I put the document down with a heavy heart. Our plans would now have to take their place on the back-burner.
Well before dawn a Yeoman boarded with the final telegraphs from the Signal Tower. Dreadnought cast off her moorings and slowly swung away from land. I stared out of the porthole. Even in the dark, a large patriotic crowd gathered along the dock to watch the impressive sight. The great vessel gathered speed. She cast off the tugs and we steamed away as though on a course for the Caribbean. At our back lay the Mediterranean, formed where Africa crashes against Eurasia, a million square miles of sea of a shape and clime almost perfect for the development of civilization. Out of sight of land we would make an about turn, steam through the Pillars of Hercules and run as secretly as possible to the shores of Stamboul, 2,101 nautical miles distant.
Dinners aboard were remarkably friendly affairs. The pudding served, Commodore Bacon would give orders no-one was to enter the Wardroom without his express permission unless war was declared. The first night he raised a glass and addressed Holmes and me with ‘I advise you to snatch whatever sleep you can. We shall be steaming at 21 knots, testing the new Parsons turbines to the limit, big guns and torpedoes too. There’ll be long range battle practices, short range battle practices, night battle practices and several advanced day battle practices - firing in indirect mode through smoke screens. We’ll also be testing whether our torpedoes can hit a target at 4,000 yards.’

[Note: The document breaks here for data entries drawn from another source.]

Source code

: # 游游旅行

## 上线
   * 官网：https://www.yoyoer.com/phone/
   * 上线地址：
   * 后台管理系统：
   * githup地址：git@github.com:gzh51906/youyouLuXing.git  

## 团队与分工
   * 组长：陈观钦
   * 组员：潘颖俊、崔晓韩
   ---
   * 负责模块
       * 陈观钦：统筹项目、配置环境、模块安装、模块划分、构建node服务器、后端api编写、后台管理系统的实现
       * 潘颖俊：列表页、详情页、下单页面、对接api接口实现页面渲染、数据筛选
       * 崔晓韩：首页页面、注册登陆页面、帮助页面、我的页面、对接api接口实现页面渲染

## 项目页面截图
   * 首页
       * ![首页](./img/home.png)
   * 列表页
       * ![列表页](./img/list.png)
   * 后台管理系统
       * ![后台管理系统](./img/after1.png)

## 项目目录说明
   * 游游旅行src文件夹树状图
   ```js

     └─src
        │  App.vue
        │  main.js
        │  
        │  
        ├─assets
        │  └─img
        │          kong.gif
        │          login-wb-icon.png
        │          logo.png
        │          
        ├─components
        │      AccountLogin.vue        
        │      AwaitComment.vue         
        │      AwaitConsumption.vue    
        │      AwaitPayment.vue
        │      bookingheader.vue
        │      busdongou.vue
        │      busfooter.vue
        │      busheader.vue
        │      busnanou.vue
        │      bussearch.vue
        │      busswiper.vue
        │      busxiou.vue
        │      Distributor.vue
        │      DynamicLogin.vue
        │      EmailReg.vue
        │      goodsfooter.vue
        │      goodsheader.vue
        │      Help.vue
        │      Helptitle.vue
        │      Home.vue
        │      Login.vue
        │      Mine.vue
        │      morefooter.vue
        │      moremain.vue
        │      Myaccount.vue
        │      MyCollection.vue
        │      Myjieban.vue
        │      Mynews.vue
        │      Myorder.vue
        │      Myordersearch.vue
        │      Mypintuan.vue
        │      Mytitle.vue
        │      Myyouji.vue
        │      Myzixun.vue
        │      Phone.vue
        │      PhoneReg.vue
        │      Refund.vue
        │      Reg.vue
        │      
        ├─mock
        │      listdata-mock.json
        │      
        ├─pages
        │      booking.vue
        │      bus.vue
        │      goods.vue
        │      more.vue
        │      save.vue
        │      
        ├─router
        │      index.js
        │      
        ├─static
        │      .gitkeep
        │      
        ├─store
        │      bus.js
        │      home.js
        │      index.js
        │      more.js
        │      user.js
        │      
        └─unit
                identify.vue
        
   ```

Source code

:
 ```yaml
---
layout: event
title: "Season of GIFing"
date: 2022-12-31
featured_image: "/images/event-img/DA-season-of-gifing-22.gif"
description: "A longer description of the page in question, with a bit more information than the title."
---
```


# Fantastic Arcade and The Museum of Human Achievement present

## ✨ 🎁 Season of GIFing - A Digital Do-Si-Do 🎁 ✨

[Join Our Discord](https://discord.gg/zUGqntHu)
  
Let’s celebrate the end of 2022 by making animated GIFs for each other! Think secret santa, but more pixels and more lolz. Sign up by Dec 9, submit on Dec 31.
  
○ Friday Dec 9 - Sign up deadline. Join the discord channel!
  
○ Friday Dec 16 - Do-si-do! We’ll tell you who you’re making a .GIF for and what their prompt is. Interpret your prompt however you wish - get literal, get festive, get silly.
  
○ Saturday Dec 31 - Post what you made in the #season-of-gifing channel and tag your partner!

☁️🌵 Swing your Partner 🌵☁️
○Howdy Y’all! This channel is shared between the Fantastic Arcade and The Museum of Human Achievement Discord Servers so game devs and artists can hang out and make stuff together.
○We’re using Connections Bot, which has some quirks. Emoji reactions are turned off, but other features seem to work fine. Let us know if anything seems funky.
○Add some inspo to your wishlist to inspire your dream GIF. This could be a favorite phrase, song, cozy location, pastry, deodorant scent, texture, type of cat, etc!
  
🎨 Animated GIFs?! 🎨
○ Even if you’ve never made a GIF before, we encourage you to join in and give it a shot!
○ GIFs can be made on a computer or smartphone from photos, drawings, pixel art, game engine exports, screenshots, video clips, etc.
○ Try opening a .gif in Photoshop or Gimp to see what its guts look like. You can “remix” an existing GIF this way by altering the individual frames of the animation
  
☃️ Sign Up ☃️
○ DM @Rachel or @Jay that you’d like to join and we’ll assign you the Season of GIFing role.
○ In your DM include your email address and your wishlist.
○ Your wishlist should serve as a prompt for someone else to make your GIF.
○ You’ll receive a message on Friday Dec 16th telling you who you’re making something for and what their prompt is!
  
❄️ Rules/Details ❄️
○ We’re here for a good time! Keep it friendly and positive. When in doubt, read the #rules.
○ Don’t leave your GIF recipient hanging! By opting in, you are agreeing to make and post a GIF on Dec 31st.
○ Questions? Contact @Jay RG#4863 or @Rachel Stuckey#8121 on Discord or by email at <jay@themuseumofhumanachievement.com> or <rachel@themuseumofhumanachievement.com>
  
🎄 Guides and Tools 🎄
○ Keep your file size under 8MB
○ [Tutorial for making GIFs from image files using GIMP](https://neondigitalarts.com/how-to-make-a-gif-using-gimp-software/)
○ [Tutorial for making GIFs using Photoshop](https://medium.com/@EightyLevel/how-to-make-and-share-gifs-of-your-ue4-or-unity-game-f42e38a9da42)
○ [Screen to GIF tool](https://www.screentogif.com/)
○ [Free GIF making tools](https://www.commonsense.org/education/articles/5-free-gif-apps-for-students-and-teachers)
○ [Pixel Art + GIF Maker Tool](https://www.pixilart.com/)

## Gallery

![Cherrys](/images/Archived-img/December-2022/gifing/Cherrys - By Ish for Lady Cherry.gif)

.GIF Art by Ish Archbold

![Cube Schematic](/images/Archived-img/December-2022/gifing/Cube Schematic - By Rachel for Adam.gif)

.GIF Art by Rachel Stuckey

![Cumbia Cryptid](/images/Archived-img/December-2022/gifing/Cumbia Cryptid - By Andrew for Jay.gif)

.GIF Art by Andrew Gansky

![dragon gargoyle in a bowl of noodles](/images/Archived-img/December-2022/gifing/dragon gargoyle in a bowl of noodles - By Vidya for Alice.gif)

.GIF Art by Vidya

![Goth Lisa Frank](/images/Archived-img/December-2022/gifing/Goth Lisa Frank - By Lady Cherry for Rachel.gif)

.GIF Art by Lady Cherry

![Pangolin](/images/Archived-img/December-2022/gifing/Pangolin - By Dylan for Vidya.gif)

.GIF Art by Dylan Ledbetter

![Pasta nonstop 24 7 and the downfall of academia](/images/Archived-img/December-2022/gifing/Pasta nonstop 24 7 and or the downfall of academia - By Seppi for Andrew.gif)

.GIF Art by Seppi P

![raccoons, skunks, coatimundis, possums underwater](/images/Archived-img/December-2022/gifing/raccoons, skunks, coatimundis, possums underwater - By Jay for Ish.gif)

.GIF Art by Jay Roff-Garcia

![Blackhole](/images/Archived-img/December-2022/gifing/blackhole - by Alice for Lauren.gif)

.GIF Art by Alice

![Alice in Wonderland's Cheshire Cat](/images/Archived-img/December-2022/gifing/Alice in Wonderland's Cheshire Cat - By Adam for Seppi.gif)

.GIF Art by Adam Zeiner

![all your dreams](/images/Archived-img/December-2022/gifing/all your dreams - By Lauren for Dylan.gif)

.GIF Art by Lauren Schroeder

He planned at least one experimental practice, to explore Dreadnought’s ability to keep on target during a radical turn. ‘Nevertheless, gentlemen, despite all the action we should have time for the occasional glass of port and conversation.’
The Commodore looked across at Holmes and me. In a lowered voice he said, ‘Only the officers around this table know who you are. The crew have been told you’re visiting Anatolia and East Thrace to purchase exotic birds for the Zoological Society of London and rare plants for the Royal Botanical Gardens at Kew. The large pile of Wardian cases has impressed them no end. I think it best from now on if we become accustomed to using your pseudonyms. Once we’ve coaled and my men go ashore it’s not unknown for them to take a Mastika or a Raki or two - banana raki, mustard raki, pomegranate raki, aniseed raki - or other tongue-loosening concoctions. Everyone aboard has arrived within the last couple of months or so from other ships of the line. I suggest you stay entirely non-committal if asked where and on which ships you’ve served, in case you give yourselves away.’

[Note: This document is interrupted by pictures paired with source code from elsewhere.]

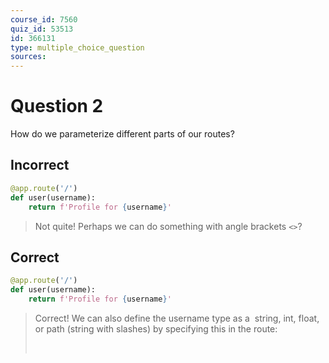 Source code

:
 ```yaml
---
course_id: 7560
quiz_id: 53513
id: 366131
type: multiple_choice_question
sources:
---
```


# Question 2

How do we parameterize different parts of our routes?&nbsp;

## Incorrect

```python
@app.route('/')
def user(username):
    return f'Profile for {username}'
```

> Not quite! Perhaps we can do something with angle brackets&nbsp;`<>`?

## Correct

```python
@app.route('/')
def user(username):
    return f'Profile for {username}'
```

> Correct! We can also define the username type as a&nbsp; string, int, float, or
> path (string with slashes) by specifying this in the route:
> 
> &nbsp;

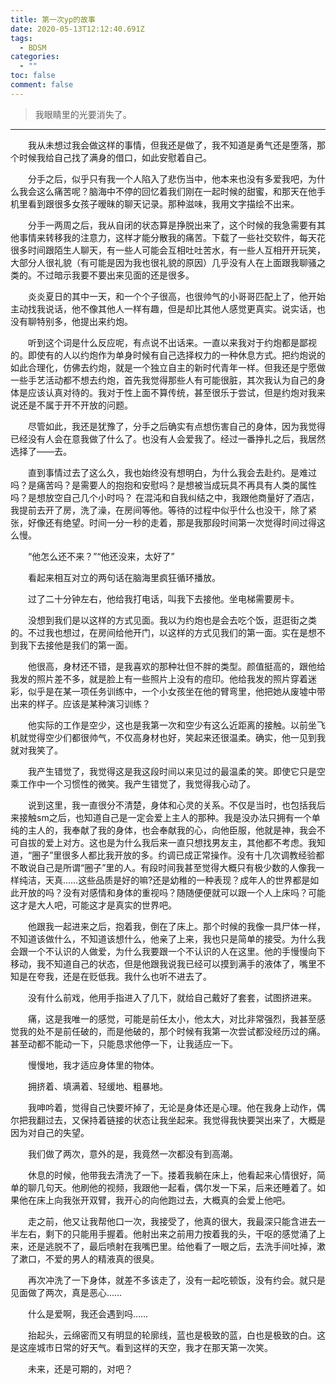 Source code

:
 ```yaml
---
title: 第一次yp的故事
date: 2020-05-13T12:12:40.691Z
tags:
  - BDSM
categories:
  - ""
toc: false
comment: false
---
```

>我眼睛里的光要消失了。
---
<!--more-->
&#8195;&#8195;我从未想过我会做这样的事情，但我还是做了，我不知道是勇气还是堕落，那个时候我给自己找了满身的借口，如此安慰着自己。

&#8195;&#8195;分手之后，似乎只有我一个人陷入了悲伤当中，他本来也没有多爱我吧，为什么我会这么痛苦呢？脑海中不停的回忆着我们刚在一起时候的甜蜜，和那天在他手机里看到跟很多女孩子暧昧的聊天记录。那种滋味，我用文字描绘不出来。

&#8195;&#8195;分手一两周之后，我从自闭的状态算是挣脱出来了，这个时候的我急需要有其他事情来转移我的注意力，这样才能分散我的痛苦。下载了一些社交软件，每天花很多时间跟陌生人聊天，有一些人可能会互相吐吐苦水，有一些人互相开开玩笑，大部分人很礼貌（有可能是因为我也很礼貌的原因）几乎没有人在上面跟我聊骚之类的。不过暗示我要不要出来见面的还是很多。

&#8195;&#8195;炎炎夏日的其中一天，和一个个子很高，也很帅气的小哥哥匹配上了，他开始主动找我说话，他不像其他人一样有趣，但是却比其他人感觉更真实。说实话，也没有聊特别多，他提出来约炮。

&#8195;&#8195;听到这个词是什么反应呢，有点说不出话来。一直以来我对于约炮都是鄙视的。即使有的人以约炮作为单身时候有自己选择权力的一种休息方式。把约炮说的如此合理化，仿佛去约炮，就是一个独立自主的新时代青年一样。但我还是宁愿做一些手艺活动都不想去约炮，首先我觉得那些人有可能很脏，其次我认为自己的身体是应该认真对待的。我对于性上面不算传统，甚至很乐于尝试，但是约炮对我来说还是不属于开不开放的问题。

&#8195;&#8195;尽管如此，我还是犹豫了，分手之后确实有点想伤害自己的身体，因为我觉得已经没有人会在意我做了什么了。也没有人会爱我了。经过一番挣扎之后，我居然选择了——去。

&#8195;&#8195;直到事情过去了这么久，我也始终没有想明白，为什么我会去赴约。是难过吗？是痛苦吗？是需要人的抱抱和安慰吗？是想被当成玩具不再具有人类的属性吗？是想放空自己几个小时吗？
在混沌和自我纠结之中，我跟他商量好了酒店，我提前去开了房，洗了澡，在房间等他。等待的过程中似乎什么也没干，除了紧张，好像还有绝望。时间一分一秒的走着，那是我那段时间第一次觉得时间过得这么慢。

&#8195;&#8195;“他怎么还不来？”“他还没来，太好了”

&#8195;&#8195;看起来相互对立的两句话在脑海里疯狂循环播放。

&#8195;&#8195;过了二十分钟左右，他给我打电话，叫我下去接他。坐电梯需要房卡。

&#8195;&#8195;没想到我们是以这样的方式见面。我以为约炮也是会去吃个饭，逛逛街之类的。不过我也想过，在房间给他开门，以这样的方式见我们的第一面。实在是想不到我下去接他是我们的第一面。

&#8195;&#8195;他很高，身材还不错，是我喜欢的那种壮但不胖的类型。颜值挺高的，跟他给我发的照片差不多，就是脸上有一些照片上没有的痘印。他给我发的照片穿着迷彩，似乎是在某一项任务训练中，一个小女孩坐在他的臂弯里，他把她从废墟中带出来的样子。应该是某种演习训练？

&#8195;&#8195;他实际的工作是空少，这也是我第一次和空少有这么近距离的接触。以前坐飞机就觉得空少们都很帅气，不仅高身材也好，笑起来还很温柔。确实，他一见到我就对我笑了。

&#8195;&#8195;我产生错觉了，我觉得这是我这段时间以来见过的最温柔的笑。即使它只是空乘工作中一个习惯性的微笑。我产生错觉了，我觉得我心动了。

&#8195;&#8195;说到这里，我一直很分不清楚，身体和心灵的关系。不仅是当时，也包括我后来接触sm之后，也知道自己是一定会爱上主人的那种。我是没办法只拥有一个单纯的主人的，我奉献了我的身体，也会奉献我的心，向他臣服，他就是神，我会不可自拔的爱上对方。这也是为什么我后来一直只想找男友主，其他都不考虑。我知道，“圈子”里很多人都比我开放的多。约调已成正常操作。没有十几次调教经验都不敢说自己是所谓“圈子”里的人。有段时间我甚至觉得大概只有极少数的人像我一样纯洁，天真……这些品质是好的嘛?还是幼稚的一种表现？成年人的世界都是如此开放的吗？没有对感情和身体的重视吗？随随便便就可以跟一个人上床吗？可能这才是大人吧，可能这才是真实的世界吧。

&#8195;&#8195;他跟我一起进来之后，抱着我，倒在了床上。那个时候的我像一具尸体一样，不知道该做什么，不知道该想什么，他亲了上来，我也只是简单的接受。为什么我会跟一个不认识的人做爱，为什么我要跟一个不认识的人在这里。他的手慢慢向下移动，我不知道自己的状态，但是他跟我说我已经可以摸到满手的液体了，嘴里不知是在夸我，还是在贬低我。我什么也听不进去了。

&#8195;&#8195;没有什么前戏，他用手指进入了几下，就给自己戴好了套套，试图挤进来。

&#8195;&#8195;痛，这是我唯一的感觉，可能是前任太小，他太大，对比非常强烈，我甚至感觉我的处不是前任破的，而是他破的，那个时候有我第一次尝试都没经历过的痛。甚至动都不能动一下，只能恳求他停一下，让我适应一下。

&#8195;&#8195;慢慢地，我才适应身体里的物体。

&#8195;&#8195;拥挤着、填满着、轻缓地、粗暴地。

&#8195;&#8195;我呻吟着，觉得自己快要坏掉了，无论是身体还是心理。他在我身上动作，偶尔把我翻过去，又保持着链接的状态让我坐起来。我觉得我快要哭出来了，大概是因为对自己的失望。

&#8195;&#8195;我们做了两次，意外的是，我竟然一次都没有到高潮。

&#8195;&#8195;休息的时候，他带我去清洗了一下。搂着我躺在床上，他看起来心情很好，简单的聊几句天。他刷他的视频，我跟他一起看，偶尔发一下呆，后来还睡着了。如果他在床上向我张开双臂，我开心的向他跑过去，大概真的会爱上他吧。

&#8195;&#8195;走之前，他又让我帮他口一次，我接受了，他真的很大，我最深只能含进去一半左右，剩下的只能用手握着。他射出来之前用力按着我的头，干呕的感觉涌了上来，还是逃脱不了，最后喷射在我嘴巴里。给他看了一眼之后，去洗手间吐掉，漱了漱口，不爱的男人的精液真的很臭。

&#8195;&#8195;再次冲洗了一下身体，就差不多该走了，没有一起吃顿饭，没有约会。就只是见面做了两次，真是恶心……

&#8195;&#8195;什么是爱啊，我还会遇到吗……

&#8195;&#8195;抬起头，云绵密而又有明显的轮廓线，蓝也是极致的蓝，白也是极致的白。这是这座城市日常的好天气。看到这样的天空，我才在那天第一次笑。

&#8195;&#8195;未来，还是可期的，对吧？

Thus eight days passed with tranquil intervals between the uproar of the great guns and torpedo-firing. I spent hours with the binoculars purchased for the Congo trip staring at passing islands wreathed in the legends of noble Hector, brave Achilles and cunning Ulysses.
On the last evening during drinks in the Mess a signal was brought in by a Petty Officer and handed to the Commodore who took us to one side.